I want to find the most optimal model specification for a Logit Regression with a dependent variable that is multinomial distributed. Y has three outcomes, and I want to make a forecasting model with 2 variables - a lagged and differenced spot rate Time-series and a time-series of the estimated realized Volatility.
My initial thought was that I create a loop that goes through each specification, and outputs the AIC value, then I can backtrack and find the most optimal model.
This is working, but there's a hitch. I want to look at the spot rate in the following way (example): Spot_t - Spot_t-n (n could be 21). This opens up for a whole lot specifications. In my trial regression I included 12 variables of each, each lagged by 21 days * number of variable. This gave a good model, but I think I need a better iterative process.
If i limit my model to include 12 variables/lags of each variable, we are talking 24 loops. Within these loops there will be many of the same iterations, which is time-consuming and silly in my opinion. Maybe there is a way to bypass this issue.
I am not used to code in SAS. I have decent experience in VBA.

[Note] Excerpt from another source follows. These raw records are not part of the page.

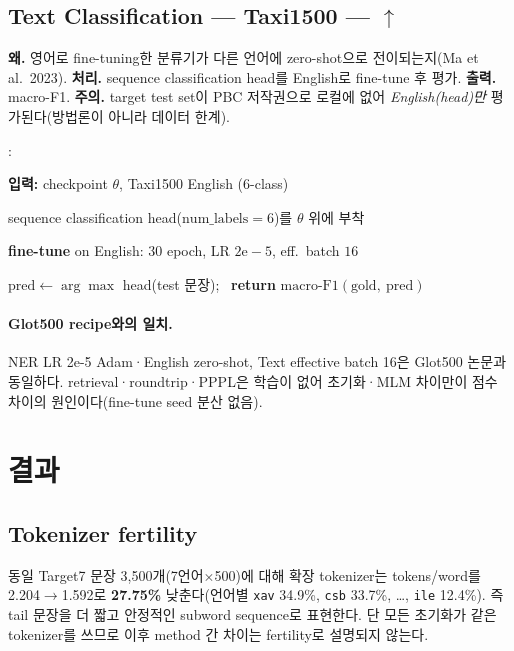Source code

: \documentclass[11pt,a4paper]{article}
\newcounter{pcln}
\newenvironment{pcode}{%
  \begin{list}{\scriptsize\arabic{pcln}:}{%
    \usecounter{pcln}\small
    \setlength{\leftmargin}{2.2em}\setlength{\labelwidth}{1.6em}%
    \setlength{\itemsep}{1.5pt}\setlength{\parsep}{0pt}\setlength{\topsep}{3pt}}%
}{\end{list}}
\newcommand{\kw}[1]{\textbf{#1}}                       %
\newcommand{\up}{$\uparrow$}
\begin{document}
\subsection{Text Classification --- Taxi1500 --- \up}
\textbf{왜.} 영어로 fine-tuning한 분류기가 다른 언어에 zero-shot으로 전이되는지(Ma et al.\ 2023). \textbf{처리.} sequence classification head를 English로 fine-tune 후 평가. \textbf{출력.} macro-F1. \textbf{주의.} target test set이 PBC 저작권으로 로컬에 없어 \emph{English(head)만} 평가된다(방법론이 아니라 데이터 한계).
\begin{algorithm}[h]
\caption{Text Classification --- Taxi1500 (zero-shot)}
\begin{pcode}
\item \kw{입력:} checkpoint $\theta$, Taxi1500 English (6-class)
\item sequence classification head($\text{num\_labels}{=}6$)를 $\theta$ 위에 부착
\item \kw{fine-tune} on English: $30$ epoch, LR $2\mathrm{e}{-}5$, eff.\ batch $16$
\item $\text{pred} \gets \arg\max$ head(test 문장); \ \kw{return} $\mathrm{macro\text{-}F1}(\text{gold},\ \text{pred})$
\end{pcode}
\end{algorithm}

\paragraph{Glot500 recipe와의 일치.} NER LR 2e-5 Adam·English zero-shot, Text effective batch 16은 Glot500 논문과 동일하다. retrieval·roundtrip·PPPL은 학습이 없어 초기화·MLM 차이만이 점수 차이의 원인이다(fine-tune seed 분산 없음).

\section{결과}

\subsection{Tokenizer fertility}
동일 Target7 문장 3{,}500개(7언어$\times$500)에 대해 확장 tokenizer는 tokens/word를 2.204$\to$1.592로 \textbf{27.75\%} 낮춘다(언어별 \texttt{xav} 34.9\%, \texttt{csb} 33.7\%, \dots, \texttt{ile} 12.4\%). 즉 tail 문장을 더 짧고 안정적인 subword sequence로 표현한다. 단 모든 초기화가 같은 tokenizer를 쓰므로 이후 method 간 차이는 fertility로 설명되지 않는다.
\end{document}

My code is cropped in below, and if you have any idea how to do this differently I would really appreciate it! Maybe it's possible to do with arrays or something like that - but I am not used to SAS programming, so maybe you could shed some light on how to do all this :)
%macro Selectvariables;
%let y = 0;
%let z = 2;
%do a = 1 %to &z;
%do b = 1 %to &z;
%do c = 1 %to &z;
%do d = 1 %to &z;
%do e = 1 %to &z;
%do f = 1 %to &z;
%do g = 1 %to &z;
%do h = 1 %to &z;
%do i = 1 %to &z;
%do j = 1 %to &z;
%do k = 1 %to &z;
%do l = 1 %to &z;
%do m = 1 %to &z;
%do n = 1 %to &z;
%do o = 1 %to &z;
%do p = 1 %to &z;
%do q = 1 %to &z;
%do r = 1 %to &z;
%do s = 1 %to &z;
%do t = 1 %to &z;
%do u = 1 %to &z;
%do v = 1 %to &z;
%do w = 1 %to &z;
%do x = 1 %to &z;
%let First_Spot_var = Spotlag_&a;
%let Second_Spot_var = Spotlag_&b;
%let Third_Spot_var = Spotlag_&c;
%let Fourth_Spot_var = Spotlag_&d;
%let Fifth_Spot_var = Spotlag_&e;
%let Sixth_Spot_var = Spotlag_&f;
%let Seventh_Spot_var = Spotlag_&g;
%let Eighth_Spot_var = Spotlag_&h;
%let Nine_Spot_var = Spotlag_&i;
%let Tenth_Spot_var = Spotlag_&j;
%let Eleventh_Spot_var = Spotlag_&k;
%let Twelveth_Spot_var = Spotlag_&l;
%let First_vol_var = vollag_&m;
%let Second_vol_var = vollag_&n;
%let Third_vol_var = vollag_&o;
%let Fourth_vol_var = vollag_&p;
%let Fifth_vol_var = vollag_&q;
%let Sixth_vol_var = vollag_&r;
%let Seventh_vol_var = vollag_&s;
%let Eighth_vol_var = vollag_&t;
%let Nine_vol_var = vollag_&u;
%let Tenth_vol_var = vollag_&v;
%let Eleventh_vol_var = vollag_&w;
%let Twelveth_vol_var = vollag_&x;
%let Name = Model_&y;
proc Logistic data=CurrencyData;
&Name.: model Y1_Optimal_Strategy_3M = &First_Spot_var &Second_Spot_var &Third_Spot_var &Fourth_Spot_var &Fifth_Spot_var &Sixth_Spot_var &Seventh_Spot_var &Eighth_Spot_var &Nine_Spot_var &Tenth_Spot_var &Eleventh_Spot_var &Twelveth_Spot_var &First_vol_var &Second_vol_var &Third_vol_var &Fourth_vol_var &Fifth_vol_var &Sixth_vol_var &Seventh_vol_var &Eighth_vol_var &Nine_vol_var &Tenth_vol_var &Eleventh_vol_var &Twelveth_vol_var;
ods output FitStatistics=AIC_&Name(where=(criterion="AIC"));
run;
%let y = %Eval(&y+1);
%end;
%end;
%end;
%end;
%end;
%end;
%end;
%end;
%end;
%end;
%end;
%end;
%end;
%end;
%end;
%end;
%end;
%end;
%end;
%end;
%end;
%end;
%end;
%end;
data AllAIC;
set AIC_: INDSNAME=modelVars;
dsname = scan(modelVars, 2);
run;
proc sort data=AllAIC out=allAIC_Sorted;
by InterceptAndCovariates;
run;
proc Print; run;
%mend;
Sorry for the crazy wide code. Hope you can help me. Maybe i am overcomplicating the issue. :)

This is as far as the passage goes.